--- What is expected ---
Pictures aside, return every line below exactly as written.

--- Records for this task ---
——————

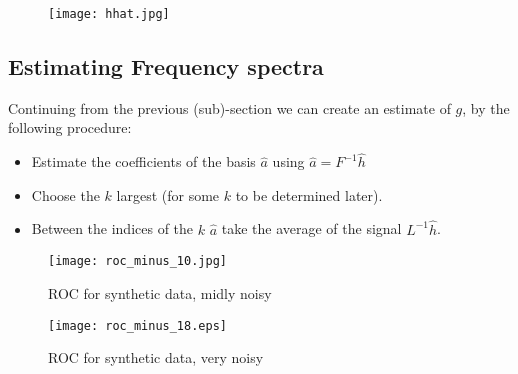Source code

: \begin{figure}[h]
\centering
\texttt{[image: hhat.jpg]}
\caption{}
\label{fig:hhat}
\end{figure}

\subsection{Estimating Frequency spectra}

Continuing from the previous (sub)-section we can create an estimate of \(g\), by the following procedure:

\begin{itemize}
\item Estimate the coefficients of the basis \(\hat{a}\) using \(\hat{a} = F^{-1} \hat{h}\)
\item Choose the \(k\) largest (for some \(k\) to be determined later).
\item Between the indices of the \(k\) \(\hat{a}\) take the average of the signal \(L^{-1}\hat{h}\).
\end{itemize}


\begin{figure}[h]
\centering
\texttt{[image: roc\_minus\_10.jpg]}
\caption{ROC for synthetic data, midly noisy}
\label{fig:hvb}
\end{figure}

\begin{figure}[h]
\centering
\texttt{[image: roc\_minus\_18.eps]}
\caption{ROC for synthetic data, very noisy}
\label{fig:hvb}
\end{figure}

——————

--- Reply ---
Source code

: \begin{figure}[h]
\centering
\texttt{[image: hhat.jpg]}
\caption{}
\label{fig:hhat}
\end{figure}

\subsection{Estimating Frequency spectra}

Continuing from the previous (sub)-section we can create an estimate of \(g\), by the following procedure:

\begin{itemize}
\item Estimate the coefficients of the basis \(\hat{a}\) using \(\hat{a} = F^{-1} \hat{h}\)
\item Choose the \(k\) largest (for some \(k\) to be determined later).
\item Between the indices of the \(k\) \(\hat{a}\) take the average of the signal \(L^{-1}\hat{h}\).
\end{itemize}


\begin{figure}[h]
\centering
\texttt{[image: roc\_minus\_10.jpg]}
\caption{ROC for synthetic data, midly noisy}
\label{fig:hvb}
\end{figure}

\begin{figure}[h]
\centering
\texttt{[image: roc\_minus\_18.eps]}
\caption{ROC for synthetic data, very noisy}
\label{fig:hvb}
\end{figure}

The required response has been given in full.